Cygnus Law’s Simon Papa looks at ways to close the loopholes exploited by unsupervised NZ building societies

By Simon Papa*

In January 2016 Cygnus Law made submissions to MBIE proposing changes to law to address the problems presented by unsupervised NZ building societies.*

The underlying issue is that loopholes in the Building Societies Act 1965 have been used to register closely-held building societies and to then use those building societies to operate overseas with little regulatory oversight in New Zealand.

The latter issue arose in part because of the Reserve Bank’s decision to not supervise those building societies under non-bank deposit taker law (with the law later changed to remove such building societies from the definition of a non-bank deposit taker entirely). Interest.co.nz editor Gareth Vaughan has written extensively about such building societies. 

What is a building society? 

Building societies everywhere are intended to be (and are viewed as) conservatively run mutual organisations that take deposits and provide housing loans to members within their own countries (or specific regions within them). Unsupervised NZ building societies can trade off that reputation even though they don’t have those characteristics. 

Who would law reform affect?

Examples of two building societies that have utilised the loopholes are General Equity and Kiwi Deposit. In each case they met the requirement to have at least 20 members by incorporating 20 related shell companies to act as members. Ownership and control was effectively concentrated in the hands of very few people. A third building society, Safe & Sound, has a wider membership base but, like General Equity and Kiwi Deposit, appears to largely operate overseas. All of its directors are Australian and, while having a registered office in New Zealand, it appears to operate from a residential suburb in Brisbane. There seems to be little, if any, benefit to New Zealand from enabling such building societies to operate. Experience indicates that some create a real risk of causing significant damage to the reputation of New Zealand’s financial markets. 

What are the issues? 

General Equity illustrates the issues that can arise. It was the subject of a 2014 FMA warning (warning anyone dealing with General Equity to exercise extreme caution) and on 16 February 2016 it was deregistered from the Financial Service Providers Register (FSPR) at the direction of the FMA. The FMA can direct deregistration where an entity’s registration creates a false or misleading appearance of regulation in NZ or is otherwise damaging to the integrity or reputation of New Zealand’s financial markets.

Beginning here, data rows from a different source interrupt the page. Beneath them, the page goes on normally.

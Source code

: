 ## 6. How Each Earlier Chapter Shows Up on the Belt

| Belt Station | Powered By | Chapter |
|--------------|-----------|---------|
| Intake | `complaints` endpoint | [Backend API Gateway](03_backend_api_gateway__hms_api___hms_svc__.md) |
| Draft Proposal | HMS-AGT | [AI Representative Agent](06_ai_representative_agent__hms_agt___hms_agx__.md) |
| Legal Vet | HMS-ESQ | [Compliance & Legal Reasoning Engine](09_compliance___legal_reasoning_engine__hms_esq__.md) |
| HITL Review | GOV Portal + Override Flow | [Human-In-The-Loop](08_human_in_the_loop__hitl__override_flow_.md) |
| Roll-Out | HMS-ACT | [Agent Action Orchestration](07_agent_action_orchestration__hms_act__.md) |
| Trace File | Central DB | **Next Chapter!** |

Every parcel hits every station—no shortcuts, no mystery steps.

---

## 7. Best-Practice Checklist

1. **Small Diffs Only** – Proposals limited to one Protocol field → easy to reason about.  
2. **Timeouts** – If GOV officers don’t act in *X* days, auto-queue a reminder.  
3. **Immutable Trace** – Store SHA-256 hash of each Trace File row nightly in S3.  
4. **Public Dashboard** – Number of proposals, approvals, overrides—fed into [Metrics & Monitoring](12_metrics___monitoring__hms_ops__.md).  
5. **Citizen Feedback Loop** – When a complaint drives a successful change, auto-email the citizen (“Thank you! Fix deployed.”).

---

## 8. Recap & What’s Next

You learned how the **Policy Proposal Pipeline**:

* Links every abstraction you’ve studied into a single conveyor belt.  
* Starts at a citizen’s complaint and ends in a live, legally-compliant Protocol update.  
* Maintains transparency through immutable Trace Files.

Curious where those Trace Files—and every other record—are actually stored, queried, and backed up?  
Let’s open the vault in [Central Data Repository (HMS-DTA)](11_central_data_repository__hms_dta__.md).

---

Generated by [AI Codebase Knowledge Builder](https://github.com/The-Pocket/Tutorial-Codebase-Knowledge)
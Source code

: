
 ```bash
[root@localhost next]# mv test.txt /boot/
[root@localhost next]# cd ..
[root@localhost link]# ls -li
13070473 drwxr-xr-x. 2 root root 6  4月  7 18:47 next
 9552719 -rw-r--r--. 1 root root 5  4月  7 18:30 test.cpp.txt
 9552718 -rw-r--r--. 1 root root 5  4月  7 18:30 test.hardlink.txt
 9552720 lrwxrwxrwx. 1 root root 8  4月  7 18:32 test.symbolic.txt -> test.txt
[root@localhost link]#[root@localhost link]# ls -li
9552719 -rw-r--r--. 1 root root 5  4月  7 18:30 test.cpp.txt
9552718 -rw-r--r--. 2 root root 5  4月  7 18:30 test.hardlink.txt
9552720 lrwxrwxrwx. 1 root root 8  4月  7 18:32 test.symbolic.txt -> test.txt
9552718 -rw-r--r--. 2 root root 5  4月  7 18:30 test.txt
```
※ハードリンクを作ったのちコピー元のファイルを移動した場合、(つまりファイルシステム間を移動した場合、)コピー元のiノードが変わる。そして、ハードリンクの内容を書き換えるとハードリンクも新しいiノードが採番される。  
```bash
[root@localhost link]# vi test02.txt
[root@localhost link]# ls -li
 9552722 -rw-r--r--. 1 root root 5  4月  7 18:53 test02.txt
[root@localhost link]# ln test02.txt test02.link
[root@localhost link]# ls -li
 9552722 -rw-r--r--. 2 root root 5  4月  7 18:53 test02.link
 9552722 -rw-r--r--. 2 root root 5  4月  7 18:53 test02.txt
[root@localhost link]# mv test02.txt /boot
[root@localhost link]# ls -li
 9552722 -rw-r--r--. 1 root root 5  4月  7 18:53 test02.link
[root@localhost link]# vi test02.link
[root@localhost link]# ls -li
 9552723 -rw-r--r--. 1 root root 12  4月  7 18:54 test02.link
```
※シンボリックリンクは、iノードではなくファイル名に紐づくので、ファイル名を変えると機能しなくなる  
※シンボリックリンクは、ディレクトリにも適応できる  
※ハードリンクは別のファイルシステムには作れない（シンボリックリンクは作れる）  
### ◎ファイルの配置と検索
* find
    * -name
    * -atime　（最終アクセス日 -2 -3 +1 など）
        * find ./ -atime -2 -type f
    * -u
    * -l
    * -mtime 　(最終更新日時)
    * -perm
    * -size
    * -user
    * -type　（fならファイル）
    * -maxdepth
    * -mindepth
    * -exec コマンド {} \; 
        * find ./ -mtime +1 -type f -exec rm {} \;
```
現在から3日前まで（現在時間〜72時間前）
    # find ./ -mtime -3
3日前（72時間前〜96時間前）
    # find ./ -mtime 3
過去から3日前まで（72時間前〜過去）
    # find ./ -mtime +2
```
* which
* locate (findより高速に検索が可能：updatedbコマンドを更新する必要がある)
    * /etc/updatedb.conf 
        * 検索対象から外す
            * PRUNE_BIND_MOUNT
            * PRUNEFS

However, General Equity’s status as a building society in the circumstances is itself likely to create a misleading appearance of regulation in New Zealand. Deregistration usually prevents an entity from continuing to provide financial services but General Equity’s website indicates it is still providing financial services. General Equity has continued to be in breach of law by failing to file financial statements and annual returns. Kiwi Deposit is in liquidation and at this stage it appears that creditors and shareholders will suffer significant losses. 

Potential solutions

Cygnus Law’s submissions propose a number of fairly simple steps that could be taken to close those loopholes and to reduce the risks posed by such building societies. For example, by requiring that New Zealand building societies be restricted to providing services in New Zealand and/or by requiring that unsupervised building societies be converted into companies. 

Law reform

These issues highlight a problem experienced by other special purpose entities that provide (or are able to provide) financial services and products, being friendly societies, credit unions and industrial & provident societies. They’re subject to out-dated legislation - the governing Act for industrial and provident societies is 116 years old. While the law has been updated from time-to-time it is still not to a standard of modern legislation. This creates the risk of the types of issues highlighted above.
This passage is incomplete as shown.